A Theoretical Introduction to Numerical Analysis
This book introduces the reader to basic ideas of numerical analysis and it covers the main topics in the field. The book is divided into four parts. The introductory part gives the reader fundamental objects of numerical analysis such as errors and basic methods of computation. The first part of the book is devoted to an overview of interpolation (algebraic interpolation and trigonometric interpolation) and quadrature of functions. The second part studies the problem of solving systems of scalar equations (systems of linear algebraic equations; direct methods, iterative methods for solving linear systems and overdetermined linear systems; the method of least squares, numerical solution of nonlinear equations and their systems). The third part studies the method of finite differences for numerical solution of ordinary differential equations, finite difference schemes for partial differential equations, discontinuous solutions and methods of their computation and discrete methods for elliptic problems.
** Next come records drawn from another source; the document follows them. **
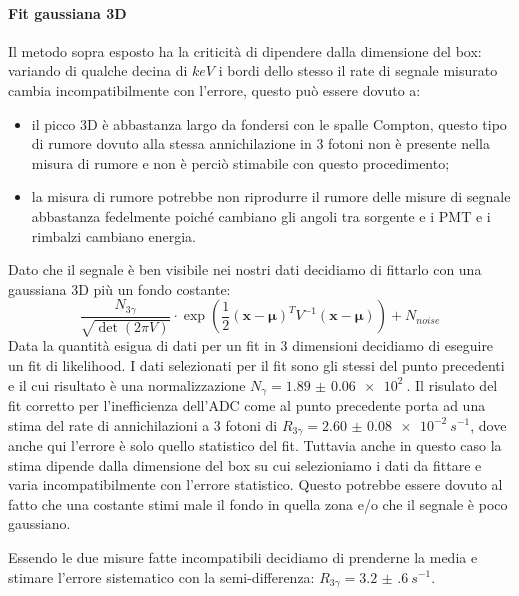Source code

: \paragraph{Fit gaussiana 3D}
Il metodo sopra esposto ha la criticità di dipendere dalla dimensione del box: variando di qualche decina di $\si{keV}$ i bordi dello stesso il rate di segnale misurato cambia incompatibilmente con l'errore, questo può essere dovuto a:
\begin{itemize}
	\item il picco 3D è abbastanza largo da fondersi con le spalle Compton, questo tipo di rumore dovuto alla stessa annichilazione in 3 fotoni non è presente nella misura di rumore e non è perciò stimabile con questo procedimento;
	\item la misura di rumore potrebbe non riprodurre il rumore delle misure di segnale abbastanza fedelmente poiché cambiano gli angoli tra sorgente e i PMT e i rimbalzi cambiano energia.
\end{itemize}
Dato che il segnale è ben visibile nei nostri dati decidiamo di fittarlo con una gaussiana 3D più un fondo costante: 
\begin{equation*}
\frac{N_{3\gamma}}{\sqrt{\det(2\pi V)}} \cdot \exp ( \frac{1}{2} (\textbf{x}-\boldsymbol{\mu})^T V^{-1}( \textbf{x}-\boldsymbol{\mu} ) ) + N_{noise}
\end{equation*}
Data la quantità esigua di dati per un fit in 3 dimensioni decidiamo di eseguire un fit di likelihood. I dati selezionati per il fit sono gli stessi del punto precedenti e il cui risultato è una normalizzazione $N_{\gamma} = \SI{1.89(6)e2}{}$. Il risulato del fit corretto per l'inefficienza dell'ADC come al punto precedente porta ad una stima del rate di annichilazioni a 3 fotoni di $R_{3\gamma} = \SI{2.60(8)e-2}{s^{-1}}$, dove anche qui l'errore è solo quello statistico del fit.
Tuttavia anche in questo caso la stima dipende dalla dimensione del box su cui selezioniamo i dati da fittare e varia incompatibilmente con l'errore statistico. Questo potrebbe essere dovuto al fatto che una costante stimi male il fondo in quella zona e/o che il segnale è poco gaussiano.

Essendo le due misure fatte incompatibili decidiamo di prenderne la media e stimare l'errore sistematico con la semi-differenza: $R_{3\gamma} = \SI{3.2(6)}{s^{-1}}$.

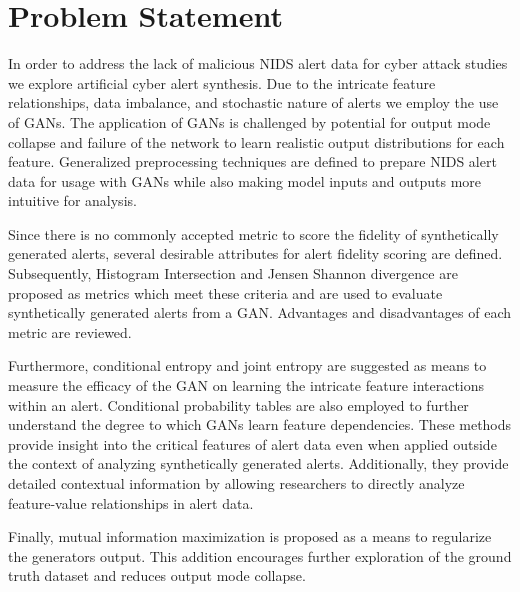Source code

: \section{Problem Statement}

In order to address the lack of malicious NIDS alert data for cyber attack studies we explore artificial cyber alert synthesis. Due to the intricate feature relationships, data imbalance, and stochastic nature of alerts we employ the use of GANs. The application of GANs is challenged by potential for output mode collapse and failure of the network to learn realistic output distributions for each feature. Generalized preprocessing techniques are defined to prepare NIDS alert data for usage with GANs while also making model inputs and outputs more intuitive for analysis. 

Since there is no commonly accepted metric to score the fidelity of synthetically generated alerts, several desirable attributes for alert fidelity scoring are defined. Subsequently, Histogram Intersection and Jensen Shannon divergence are proposed as metrics which meet these criteria and are used to evaluate synthetically generated alerts from a GAN. Advantages and disadvantages of each metric are reviewed. 

Furthermore, conditional entropy and joint entropy are suggested as means to measure the efficacy of the GAN on learning the intricate feature interactions within an alert. Conditional probability tables are also employed to further understand the degree to which GANs learn feature dependencies. These methods provide insight into the critical features of alert data even when applied outside the context of analyzing synthetically generated alerts. Additionally, they provide detailed contextual information by allowing researchers to directly analyze feature-value relationships in alert data. 

Finally, mutual information maximization is proposed as a means to regularize the generators output. This addition encourages further exploration of the ground truth dataset and reduces output mode collapse.  


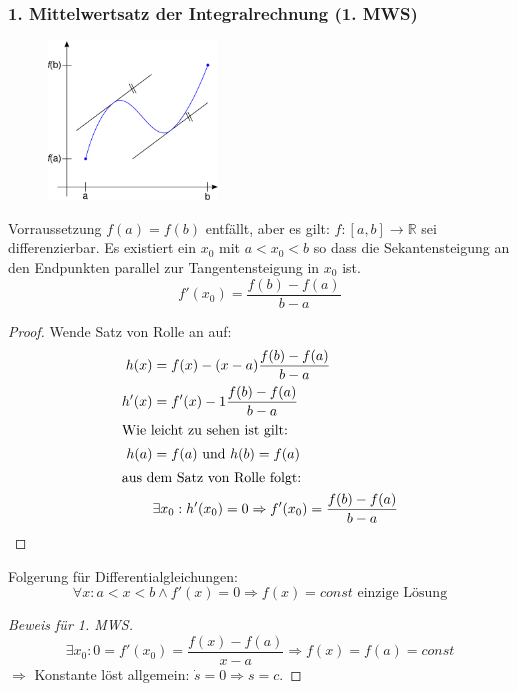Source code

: \subsubsection{1. Mittelwertsatz der Integralrechnung (1. MWS)}
\begin{figure}
 	\begin{center}
		\includegraphics[width=0.4\textwidth]{include/20091201-3.pdf}
	\end{center}
\end{figure}
Vorraussetzung $f(a) = f(b)$ entfällt, aber es gilt: $f:[a,b] \rightarrow \mathbb{R}$ sei differenzierbar.
Es existiert ein $x_0$ mit $a < x_0 < b$ so dass die Sekantensteigung an den Endpunkten parallel zur Tangentensteigung in $x_0$ ist.
\begin{equation*}
	f'(x_0) = \frac{f(b) - f(a)}{b - a}
\end{equation*}
\begin{proof}
	Wende Satz von Rolle an auf:
	\begin{align*}
		h(x) &= f(x) - (x - a)\frac{f(b) - f(a)}{b - a} \\
		h'(x) &= f'(x) - 1\frac{f(b) - f(a)}{b - a} \\
		\intertext{Wie leicht zu sehen ist gilt:}
		h(a) &= f(a)\text{ und }h(b) = f(a) \\
		\intertext{aus dem Satz von Rolle folgt:}
		&\exists x_0 : h'(x_0) = 0 \Rightarrow f'(x_0) = \frac{f(b) - f(a)}{b - a}
	\end{align*}
\end{proof}
Folgerung für Differentialgleichungen:
\begin{equation*}
	\forall x : a < x < b \wedge f'(x) = 0 \Rightarrow f(x) = const \text{ einzige Lösung}
\end{equation*}
\begin{proof}[Beweis für 1. MWS]
	\begin{equation*}
		\exists x_0 : 0 = f'(x_0) = \frac{f(x) - f(a)}{x - a} \Rightarrow f(x) = f(a) = const
	\end{equation*}
	$\Rightarrow$ Konstante löst allgemein: $\dot s = 0 \Rightarrow s = c$.
\end{proof}

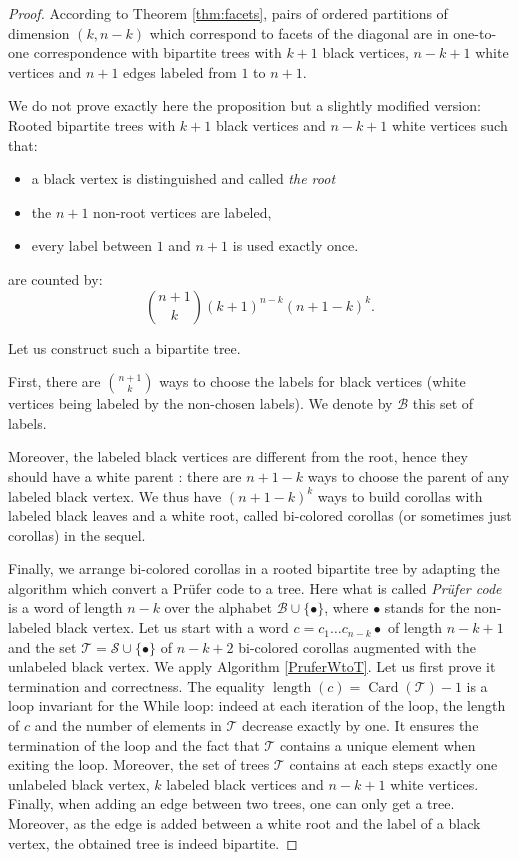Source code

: \begin{proof}
According to Theorem \cref{thm:facets}, pairs of ordered partitions of dimension $(k,n-k)$ which correspond to facets of the diagonal are in one-to-one correspondence with bipartite trees with $k+1$ black vertices, $n-k+1$ white vertices and $n+1$ edges labeled from $1$ to $n+1$.

We do not prove exactly here the proposition but a slightly modified version: 
Rooted bipartite trees with $k+1$ black vertices and $n-k+1$ white vertices such that:
\begin{itemize}
\item a black vertex is distinguished and called \emph{the root}
\item the $n+1$ non-root vertices are labeled,
\item every label between $1$ and $n+1$ is used exactly once.
\end{itemize}
are counted by:
\begin{equation}
\binom{n+1}{k}(k+1)^{n-k}(n+1-k)^{k}.
\end{equation}

Let us construct such a bipartite tree. 

First, there are $\binom{n+1}{k}$ ways to  choose the labels for black vertices (white vertices being labeled by the non-chosen labels). 
We denote by $\mathcal{B}$ this set of labels.

Moreover, the labeled black vertices are different from the root, hence they should have a white parent : there are $n+1-k$ ways to choose the parent of any labeled black vertex. 
We thus have  $(n+1-k)^{k}$ ways to build corollas with labeled black leaves and a white root, called bi-colored corollas (or sometimes just corollas) in the sequel.

Finally, we arrange bi-colored corollas in a rooted bipartite tree by adapting the algorithm which convert a Prüfer code to a tree. 
Here what is called \emph{Prüfer code} is a word of length $n-k$ over the alphabet $\mathcal{B} \cup \{\bullet\}$, where $\bullet$ stands for the non-labeled black vertex. 
Let us start with a word $c=c_1 \ldots c_{n-k} \bullet$ of length $n-k+1$ and the set $\mathcal{T}=\mathcal{S} \cup \{\bullet\}$ of $n-k+2$ bi-colored corollas augmented with the unlabeled black vertex. 
We apply Algorithm \ref{PruferWtoT}. Let us first prove it termination and correctness. The equality 
$\operatorname{length}(c)=\operatorname{Card}(\mathcal{T})-1$ is a loop invariant for the While loop: indeed at each iteration of the loop, the length of $c$ and the number of elements in $\mathcal{T}$ decrease exactly by one. It ensures the termination of the loop and the fact that $\mathcal{T}$ contains a unique element when exiting the loop. Moreover, the set of trees $\mathcal{T}$ contains at each steps exactly one unlabeled black vertex, $k$ labeled black vertices and $n-k+1$ white vertices. Finally, when adding an edge between two trees, one can only get a tree. Moreover, as the edge is added between a white root and the label of a black vertex, the obtained tree is indeed bipartite.


\end{proof}
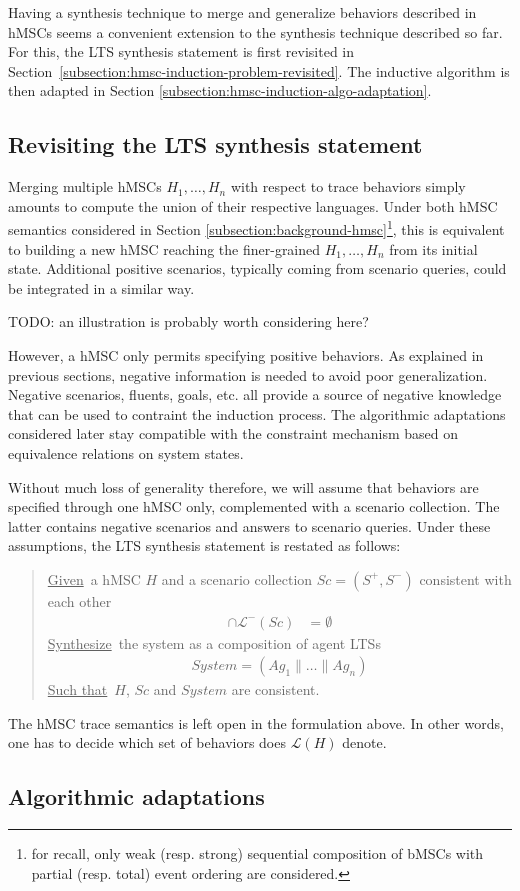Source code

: Having a synthesis technique to merge and generalize behaviors described in hMSCs seems a convenient extension to the synthesis technique described so far. For this, the LTS synthesis statement is first revisited in Section~\ref{subsection:hmsc-induction-problem-revisited}. The inductive algorithm is then adapted in Section \ref{subsection:hmsc-induction-algo-adaptation}.

\subsection{Revisiting the LTS synthesis statement\label{subsection:hmsc-induction-problem-revisited}}

Merging multiple hMSCs $H_1,\ldots,H_n$ with respect to trace behaviors simply amounts to compute the union of their respective languages. Under both hMSC semantics considered in Section \ref{subsection:background-hmsc}\footnote{for recall, only weak (resp. strong) sequential composition of bMSCs with partial (resp. total) event ordering are considered.}, this is equivalent to building a new hMSC reaching the finer-grained $H_1,\ldots,H_n$ from its initial state. Additional positive scenarios, typically coming from scenario queries, could be integrated in a similar way.

TODO: an illustration is probably worth considering here?

However, a hMSC only permits specifying positive behaviors. As explained in previous sections, negative information is needed to avoid poor generalization. Negative scenarios, fluents, goals, etc. all provide a source of negative knowledge that can be used to contraint the induction process. The algorithmic adaptations considered later stay compatible with the constraint mechanism based on equivalence relations on system states.

Without much loss of generality therefore, we will assume that behaviors are specified through one hMSC only, complemented with a scenario collection. The latter contains negative scenarios and answers to scenario queries. Under these assumptions, the LTS synthesis statement is restated as follows: 

\begin{quote}
\underline{Given}~a hMSC $H$ and a scenario collection $Sc = (S^+,S^-)$ consistent with each other
\begin{align*}
[\mathcal{L}^+(Sc) \cup \mathcal{L}(H)] \cap \mathcal{L}^-(Sc) &= \emptyset
\end{align*}
\underline{Synthesize}~the system as a composition of agent LTSs
\begin{align*}
System = (Ag_1 \parallel \ldots \parallel Ag_n)
\end{align*}
\underline{Such that}~$H$, $Sc$ and $System$ are consistent.
\end{quote}

The hMSC trace semantics is left open in the formulation above. In other words, one has to decide which set of behaviors does $\mathcal{L}(H)$ denote. 

\subsection{Algorithmic adaptations\label{subsection:hmsc-induction-algo-adaptation}}


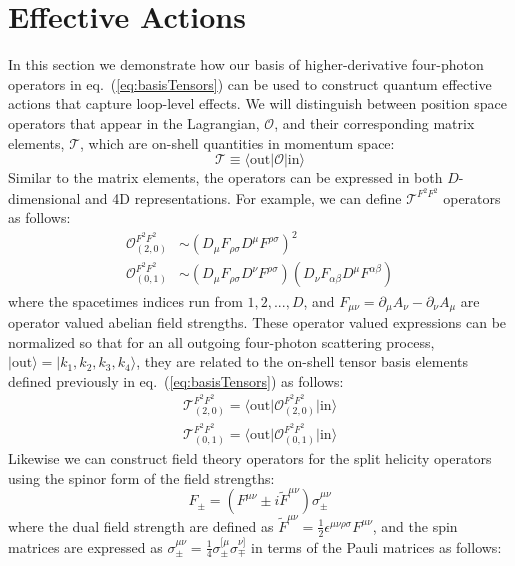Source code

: \documentclass[11pt,letter]{article}
\def\eqn#1{eq.~(\ref{#1})}
\begin{document}
\section{Effective Actions} \label{sec:Actions}
In this section we demonstrate how our basis of higher-derivative four-photon operators in \eqn{eq:basisTensors} can be used to construct quantum effective actions that capture loop-level effects. We will distinguish between position space operators that appear in the Lagrangian, $\mathcal{O}$, and their corresponding matrix elements, $\mathcal{T}$, which are on-shell quantities in momentum space:
\begin{equation}\label{eq:OpsVsTens}
\mathcal{T} \equiv \langle \text{out}| \mathcal{O}|\text{in}\rangle
\end{equation}
Similar to the matrix elements, the operators can be expressed in both $D$-dimensional and 4D representations. For example, we can define $\mathcal{T}^{F^2F^2}$ operators as follows:
\begin{align}
\mathcal{O}^{F^2F^2}_{(2,0)} &\sim (D_\mu F_{\rho\sigma}D^\mu F^{\rho\sigma})^2
\\
\mathcal{O}^{F^2F^2}_{(0,1)} &\sim (D_\mu F_{\rho\sigma}D^\nu F^{\rho\sigma})(D_\nu F_{\alpha\beta}D^\mu F^{\alpha\beta})
\end{align}
where the spacetimes indices run from $1,2,...,D$, and $F_{\mu\nu} = \partial_\mu A_\nu - \partial_\nu A_\mu$ are operator valued abelian field strengths. These operator valued expressions can be normalized so that for an all outgoing four-photon scattering process, $|\text{out}\rangle = |k_1,k_2,k_3,k_4\rangle$, they are related to the on-shell tensor basis elements defined previously in \eqn{eq:basisTensors} as follows:
\begin{align}
\mathcal{T}^{F^2F^2}_{(2,0)} =\langle \text{out}\big|\mathcal{O}^{F^2F^2}_{(2,0)} \big|\text{in}\rangle
\\
\mathcal{T}^{F^2F^2}_{(0,1)} =\langle \text{out} \big|\mathcal{O}^{F^2F^2}_{(0,1)}\big |\text{in}\rangle
\end{align}
Likewise we can construct field theory operators for the split helicity operators using the spinor form of the field strengths:
\begin{equation}
F_\pm = (F^{\mu\nu} \pm i \tilde{F}^{\mu\nu})\sigma^{\mu\nu}_\pm
\end{equation}
where the dual field strength are defined as $\tilde{F}^{\mu\nu}= \frac{1}{2}\epsilon^{\mu\nu\rho\sigma}F^{\mu\nu}$, and the spin matrices are expressed as $\sigma^{\mu\nu}_\pm = \frac{1}{4} \sigma^{[\mu}_\pm \sigma^{\nu]}_\mp$ in terms of the Pauli matrices as follows:
\end{document}
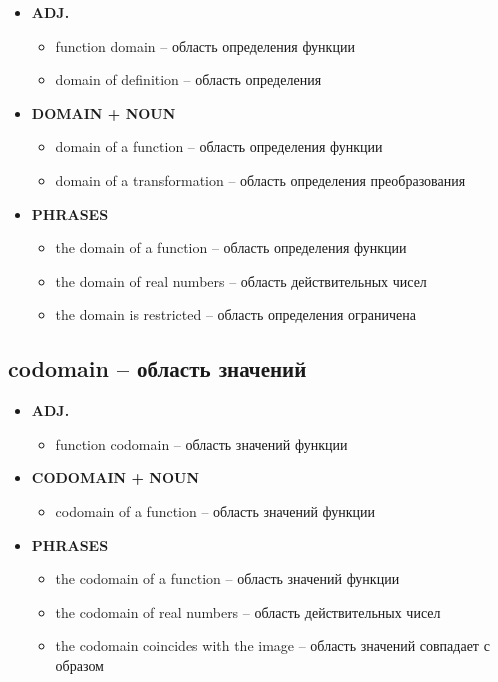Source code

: \documentclass[a4paper, 10pt]{article}
\theoremstyle{definition}
\theoremstyle{plain}
\theoremstyle{remark}
\begin{document}
\begin{itemize}
    \item \textbf{ADJ.}
    \begin{itemize}
        \item function domain – область определения функции
        \item domain of definition – область определения
    \end{itemize}
    
    \item \textbf{DOMAIN + NOUN}
    \begin{itemize}
        \item domain of a function – область определения функции
        \item domain of a transformation – область определения преобразования
    \end{itemize}
    
    \item \textbf{PHRASES}
    \begin{itemize}
        \item the domain of a function – область определения функции
        \item the domain of real numbers – область действительных чисел
        \item the domain is restricted – область определения ограничена
    \end{itemize}
\end{itemize}

\subsection{codomain – область значений}

\begin{itemize}
    \item \textbf{ADJ.}
    \begin{itemize}
        \item function codomain – область значений функции
    \end{itemize}
    
    \item \textbf{CODOMAIN + NOUN}
    \begin{itemize}
        \item codomain of a function – область значений функции
    \end{itemize}
    
    \item \textbf{PHRASES}
    \begin{itemize}
        \item the codomain of a function – область значений функции
        \item the codomain of real numbers – область действительных чисел
        \item the codomain coincides with the image – область значений совпадает с образом
    \end{itemize}
\end{itemize}
\end{document}
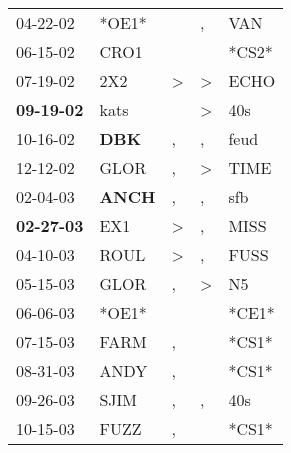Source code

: \begin{supertabular}{p{0.07\textwidth}p{0.06\textwidth}p{0.02\textwidth}p{0.02\textwidth}p{0.06\textwidth}}
          04-22-02\textsuperscript{} &                            *OE1* &                  &             , &   VAN\textsuperscript{} \\
          06-15-02\textsuperscript{} &           CRO1\textsuperscript{} &                  &               &                   *CS2* \\
          07-19-02\textsuperscript{} &            2X2\textsuperscript{} &     \textgreater &  \textgreater &  ECHO\textsuperscript{} \\
 \textbf{09-19-02\textsuperscript{}} &           kats\textsuperscript{} &                  &  \textgreater &   40s\textsuperscript{} \\
          10-16-02\textsuperscript{} &   \textbf{DBK\textsuperscript{}} &                , &             , &  feud\textsuperscript{} \\
          12-12-02\textsuperscript{} &           GLOR\textsuperscript{} &                , &  \textgreater &  TIME\textsuperscript{} \\
          02-04-03\textsuperscript{} &  \textbf{ANCH\textsuperscript{}} &                , &             , &   sfb\textsuperscript{} \\
 \textbf{02-27-03\textsuperscript{}} &            EX1\textsuperscript{} &     \textgreater &             , &  MISS\textsuperscript{} \\
          04-10-03\textsuperscript{} &           ROUL\textsuperscript{} &     \textgreater &             , &  FUSS\textsuperscript{} \\
          05-15-03\textsuperscript{} &           GLOR\textsuperscript{} &                , &  \textgreater &    N5\textsuperscript{} \\
          06-06-03\textsuperscript{} &                            *OE1* &                  &               &                   *CE1* \\
          07-15-03\textsuperscript{} &           FARM\textsuperscript{} &                , &               &                   *CS1* \\
          08-31-03\textsuperscript{} &           ANDY\textsuperscript{} &                , &               &                   *CS1* \\
          09-26-03\textsuperscript{} &           SJIM\textsuperscript{} &                , &             , &   40s\textsuperscript{} \\
          10-15-03\textsuperscript{} &           FUZZ\textsuperscript{} &                , &               &                   *CS1* \\

\end{supertabular}
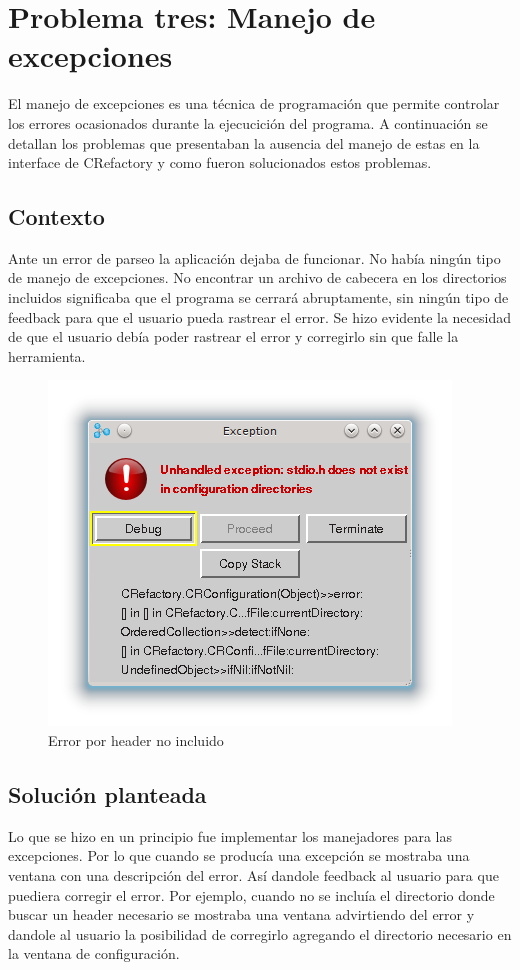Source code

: \documentclass[a4paper,oneside,10pt]{article}
\begin{document}
\section{Problema tres: Manejo de excepciones}

El manejo de excepciones es una t\'ecnica de programaci\'on que permite controlar los errores ocasionados durante la ejecucici\'on del programa.
A continuaci\'on se detallan los problemas que presentaban la ausencia del manejo de estas en la interface de CRefactory y como fueron solucionados estos problemas.

\subsection{Contexto}
Ante un error de parseo la aplicación dejaba de funcionar. No había ningún tipo de manejo de excepciones. No encontrar un archivo de cabecera en los directorios incluidos significaba que el programa se cerrar\'a abruptamente, sin ningún tipo de feedback para que el usuario pueda rastrear el error. Se hizo evidente la necesidad de que el usuario debía poder rastrear el error y corregirlo sin que falle la herramienta.

\begin{figure}[h!]
  \centering
    \includegraphics[scale=0.85]{images/codigo_original/error_header_no_agregado.png}
     \caption{Error por header no incluido}
\end{figure}

\subsection{Soluci\'on planteada}
Lo que se hizo en un principio fue implementar los manejadores para las excepciones. Por lo que cuando se produc\'ia una excepci\'on se mostraba una ventana con una descripci\'on del error. As\'i dandole feedback al usuario para que puediera corregir el error. Por ejemplo, cuando no se inclu\'ia el directorio donde buscar un header necesario se mostraba una ventana advirtiendo del error y dandole al usuario la posibilidad de corregirlo agregando el directorio necesario en la ventana de configuraci\'on.
\end{document}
The fourth part contains a discussion of the method of boundary equations for the numerical solution of boundary value problems and boundary integral equations and the method of boundary elements, boundary equations with projections and the method of difference potentials.
The basic concepts (discretization, errors, efficiency, complexity, numerical stability, consistency, convergence, etc.) are explained and illustrated in different parts of the book. The prospective reader would be a graduate or senior undergraduate student in mathematics, science or engineering.